WHAT TO PRODUCE:
Transcribe the lines exactly, beginning with the one that contains "多重身份验证不会更改用户的状态。 如果用户看似已被禁用，请不要担心。 条件访问不会更改状态。" and ending with the final line of the records. Do not transcribe pictures.

--- DATA FOR PROCESSING Enclosed Below ---

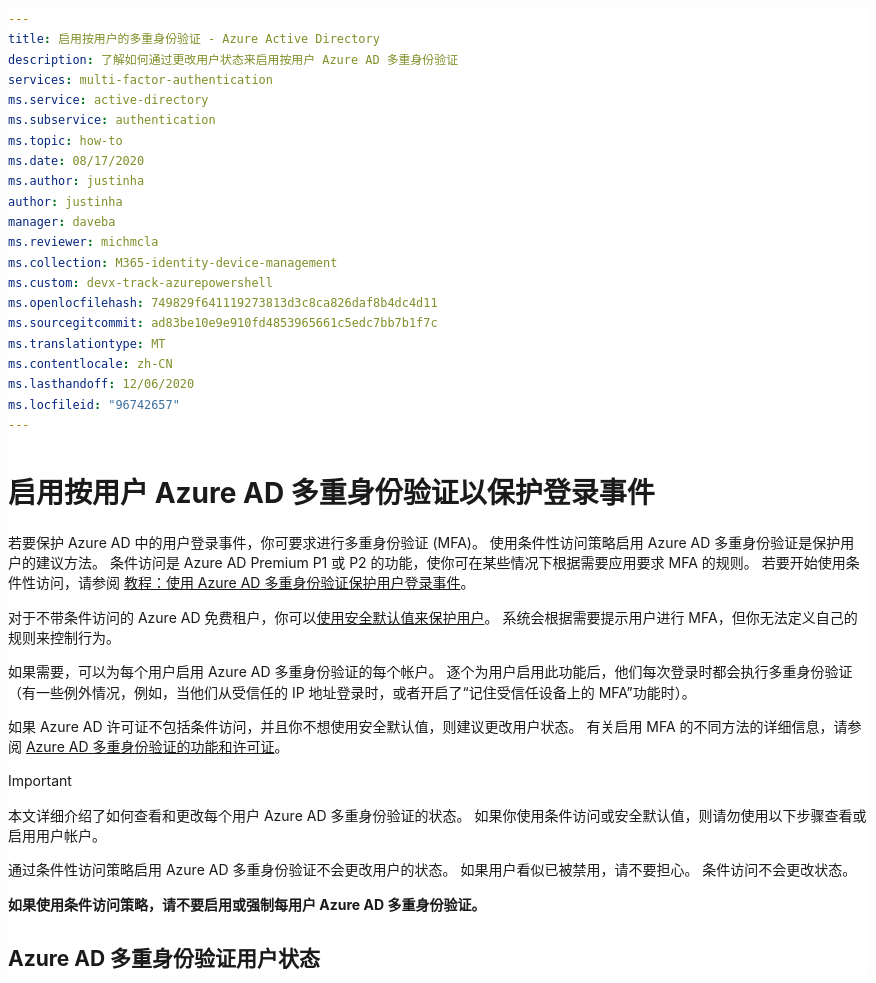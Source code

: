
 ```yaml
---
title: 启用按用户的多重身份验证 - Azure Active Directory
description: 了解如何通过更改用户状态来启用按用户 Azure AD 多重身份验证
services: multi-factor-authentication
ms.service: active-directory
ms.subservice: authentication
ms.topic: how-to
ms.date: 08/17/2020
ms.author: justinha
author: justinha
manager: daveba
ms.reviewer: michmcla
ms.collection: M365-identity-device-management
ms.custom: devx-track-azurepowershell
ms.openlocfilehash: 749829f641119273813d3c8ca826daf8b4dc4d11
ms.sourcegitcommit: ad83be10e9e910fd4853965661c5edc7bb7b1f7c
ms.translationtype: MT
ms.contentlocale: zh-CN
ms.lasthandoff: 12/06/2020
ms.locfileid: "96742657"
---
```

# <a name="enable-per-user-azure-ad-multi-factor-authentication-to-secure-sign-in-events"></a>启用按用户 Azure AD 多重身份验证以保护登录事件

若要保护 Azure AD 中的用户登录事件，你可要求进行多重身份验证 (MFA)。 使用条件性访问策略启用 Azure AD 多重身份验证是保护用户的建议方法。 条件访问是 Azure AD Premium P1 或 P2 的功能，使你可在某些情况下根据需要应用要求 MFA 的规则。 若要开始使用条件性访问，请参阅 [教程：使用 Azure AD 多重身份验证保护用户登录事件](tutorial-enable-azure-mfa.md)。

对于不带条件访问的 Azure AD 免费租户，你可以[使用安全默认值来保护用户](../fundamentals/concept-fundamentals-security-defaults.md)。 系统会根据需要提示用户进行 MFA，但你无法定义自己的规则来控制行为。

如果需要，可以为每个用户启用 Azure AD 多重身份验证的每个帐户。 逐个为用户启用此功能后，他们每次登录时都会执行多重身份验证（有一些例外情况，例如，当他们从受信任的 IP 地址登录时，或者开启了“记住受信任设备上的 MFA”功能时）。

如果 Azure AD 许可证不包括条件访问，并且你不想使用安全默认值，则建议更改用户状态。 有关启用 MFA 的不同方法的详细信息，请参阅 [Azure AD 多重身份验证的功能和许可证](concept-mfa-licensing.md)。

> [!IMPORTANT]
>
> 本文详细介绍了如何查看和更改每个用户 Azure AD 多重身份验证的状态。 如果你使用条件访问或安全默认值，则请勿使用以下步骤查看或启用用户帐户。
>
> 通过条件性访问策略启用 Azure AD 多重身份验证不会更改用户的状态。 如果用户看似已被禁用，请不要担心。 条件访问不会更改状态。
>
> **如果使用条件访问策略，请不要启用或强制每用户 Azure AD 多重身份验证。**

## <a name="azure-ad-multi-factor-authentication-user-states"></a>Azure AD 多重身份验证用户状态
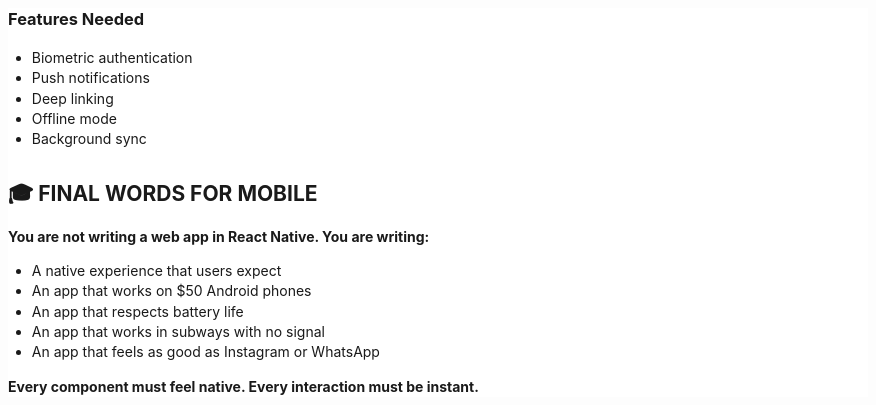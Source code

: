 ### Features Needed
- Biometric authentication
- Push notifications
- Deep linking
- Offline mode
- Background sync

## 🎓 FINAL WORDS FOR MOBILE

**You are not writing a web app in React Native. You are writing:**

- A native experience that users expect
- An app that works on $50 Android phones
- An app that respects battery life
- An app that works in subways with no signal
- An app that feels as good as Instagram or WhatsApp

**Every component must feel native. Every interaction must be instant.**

--- End of Enclosed DATA FOR PROCESSING ---

EXERCISE OUTPUT:
> 通过条件性访问策略启用 Azure AD 多重身份验证不会更改用户的状态。 如果用户看似已被禁用，请不要担心。 条件访问不会更改状态。
>
> **如果使用条件访问策略，请不要启用或强制每用户 Azure AD 多重身份验证。**

## <a name="azure-ad-multi-factor-authentication-user-states"></a>Azure AD 多重身份验证用户状态
Source code

: ### Features Needed
- Biometric authentication
- Push notifications
- Deep linking
- Offline mode
- Background sync

## 🎓 FINAL WORDS FOR MOBILE

**You are not writing a web app in React Native. You are writing:**

- A native experience that users expect
- An app that works on $50 Android phones
- An app that respects battery life
- An app that works in subways with no signal
- An app that feels as good as Instagram or WhatsApp

**Every component must feel native. Every interaction must be instant.**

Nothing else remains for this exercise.